Brazil’s investment fund industry ended the first half of 2025 with net outflows of R$37.8 billion, reversing the positive net inflows of R$190 billion seen in the same period last year. Considering the past five years, only the first half of 2023 saw larger net redemptions, totaling R$124.7 billion.
Multimarket funds led the withdrawals from January to June, with R$78.9 billion in net outflows, similar to the R$80.8 billion withdrawn in the same period of 2024. Equity funds followed, with R$43.6 billion in net redemptions, compared with net inflows of R$8.1 billion a year earlier.
“The industry’s performance in the first half reflects a challenging macroeconomic environment, marked by political and economic uncertainty, and a more cautious stance from investors. They have been more selective in allocating capital to higher-risk assets,” said Pedro Rudge, a director at ANBIMA.
Volatile markets
He noted that flows were highly volatile throughout the first half. Some months, such as February and April, saw heavy outflows—R$24.5 billion and R$52.4 billion, respectively—while others posted positive inflows: R$14.2 billion in January, R$11.7 billion in March, and R$13.6 billion in June. “This behavior suggests investors may be reassessing their strategies in light of a more cautious market environment,” he added.
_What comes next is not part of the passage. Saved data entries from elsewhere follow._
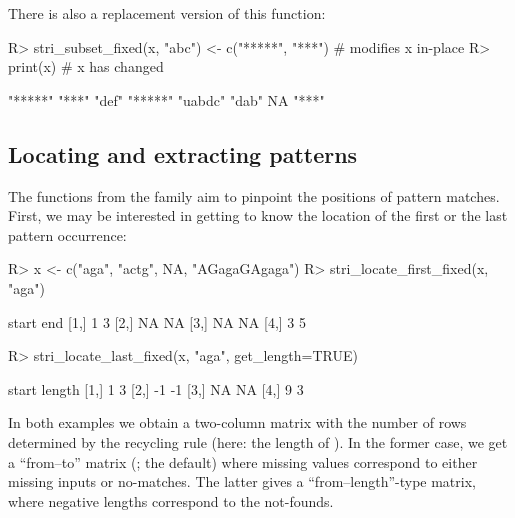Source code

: \documentclass[nojss]{jss}
\begin{document}
There is also a replacement version of this function:

\begin{Schunk}
\begin{Sinput}
R> stri_subset_fixed(x, "abc") <- c("*****", "***")  # modifies x in-place
R> print(x)  # x has changed
\end{Sinput}
\begin{Soutput}
[1] "*****" "***"   "def"   "*****" "uabdc" "dab"   NA      "***"
\end{Soutput}
\end{Schunk}






\subsection{Locating and extracting patterns}

The functions from the  family
aim to pinpoint the positions of pattern matches.
First, we may be interested in getting to know the location of the
first or the last pattern occurrence:

\begin{Schunk}
\begin{Sinput}
R> x <- c("aga", "actg", NA, "AGagaGAgaga")
R> stri_locate_first_fixed(x, "aga")
\end{Sinput}
\begin{Soutput}
     start end
[1,]     1   3
[2,]    NA  NA
[3,]    NA  NA
[4,]     3   5
\end{Soutput}
\begin{Sinput}
R> stri_locate_last_fixed(x, "aga", get_length=TRUE)
\end{Sinput}
\begin{Soutput}
     start length
[1,]     1      3
[2,]    -1     -1
[3,]    NA     NA
[4,]     9      3
\end{Soutput}
\end{Schunk}

\noindent
In both examples we obtain a two-column matrix
with the number of rows determined by the recycling rule (here:
the length of ).
In the former case, we get a ``from--to'' matrix (;
the default) where missing values correspond to either missing inputs or
no-matches. The latter gives a ``from--length''-type matrix,
where negative lengths correspond to the not-founds.
\end{document}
Going against the trend of other fund classes, fixed-income funds led net inflows in the first half, with R$59.4 billion in new capital. Despite the positive figure, it was significantly below the R$199.6 billion seen in the same period last year. Among the standouts were sovereign short-duration funds, which invest in short-term government bonds, with R$59.8 billion in net inflows, and free-duration, free-credit funds—allowed to allocate over 20% of assets to medium- and high-risk credit instruments in Brazil or abroad—which saw net inflows of R$26.8 billion.
Strong returns
Among the fixed-income category, free-duration, free-credit funds—also among the top performers in terms of inflows—posted the best returns, gaining 7% in the period, outperforming the CDI (Interbank Deposit Certificate) benchmark rate, which rose 6.4%.
In the multimarket segment, neutral long and short funds—which build offsetting long and short positions with a net exposure capped at 5%—delivered the best returns, at 12.6% between January and June.
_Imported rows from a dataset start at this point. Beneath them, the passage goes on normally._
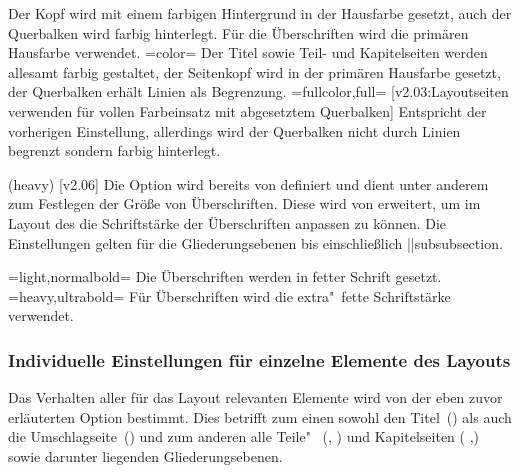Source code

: \begin{DeclareEntity*}{}
\begin{DeclareEntity*}{}
\begin{DeclareEntity*}{}
\begin{Declaration}
\begin{DeclareValues}
  Der Kopf wird mit einem farbigen Hintergrund in der Hausfarbe gesetzt, auch 
  der Querbalken wird farbig hinterlegt. Für die Überschriften wird die 
  primären Hausfarbe verwendet.
\itemval=color=
  Der Titel sowie Teil- und Kapitelseiten werden allesamt farbig gestaltet, 
  der Seitenkopf wird in der primären Hausfarbe  gesetzt, der 
  Querbalken erhält Linien als Begrenzung.
\itemval=fullcolor,full=%
    [v2.03:Layoutseiten verwenden für  vollen
      Farbeinsatz mit abgesetztem Querbalken]
  Entspricht der vorherigen Einstellung, allerdings wird der Querbalken nicht 
  durch Linien begrenzt sondern farbig hinterlegt.
\end{DeclareValues}
%
\end{Declaration}

\begin{Declaration}
  {}
  (heavy)
  [v2.06]
Die Option  wird bereits von \KOMAScript definiert und 
dient unter anderem zum Festlegen der Größe von Überschriften. Diese wird von 
\TUDScript erweitert, um im Layout des \CDs die Schriftstärke der Überschriften 
anpassen zu können. Die Einstellungen gelten für die Gliederungsebenen bis 
einschließlich \Macro||{subsubsection}.
\begin{DeclareValues}
\itemval=light,normalbold=
  Die Überschriften werden in fetter Schrift gesetzt.
\itemval=heavy,ultrabold=
  Für Überschriften wird die extra"~fette Schriftstärke verwendet.
\end{DeclareValues}
\end{Declaration}



\subsubsection{Individuelle Einstellungen für einzelne Elemente des Layouts}
%
\newcommand*\cdalias{false,true,lightcolor,barcolor,bicolor,color,fullcolor}
%
Das Verhalten aller für das Layout relevanten Elemente wird von der eben zuvor 
erläuterten Option  bestimmt. Dies betrifft zum einen sowohl 
den Titel~() als auch die Umschlagseite~() 
und zum anderen alle Teile"~ (, ) und Kapitelseiten 
( ,) sowie darunter liegenden Gliederungsebenen.


\end{DeclareEntity*}
\end{DeclareEntity*}
\end{DeclareEntity*}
In the equities category, sector funds—which invest in companies from the same industry—topped the charts with an average return of 35.8%, far outpacing the 15.4% gain in the benchmark Ibovespa stock index.
Transition to Resolution 175
As of July 3, a total of 26,738 funds—representing 82% of the industry—had adapted to Resolution 175, issued by the Securities and Exchange Commission of Brazil (CVM), whose compliance deadline ended on June 30. This percentage is expected to rise in the coming days.
According to ANBIMA’s self-regulatory framework, administrators have up to 15 days after a fund is registered with the CVM to report the information to the Association. As a result, nearly 100% of funds are expected to be in compliance by July 15.
“The transition to the new regulation was complex, but the industry rose to the occasion. Now that the core requirements have been met, the expectation is that managers will move into a phase of optimizing fund structures and exploring the flexibilities and innovations introduced by Resolution 175,” said Julya Wellisch, a director at ANBIMA.
Of the funds that have already adapted, 73% chose the limited liability model for shareholders, meaning investors are not liable for losses beyond the capital they invested.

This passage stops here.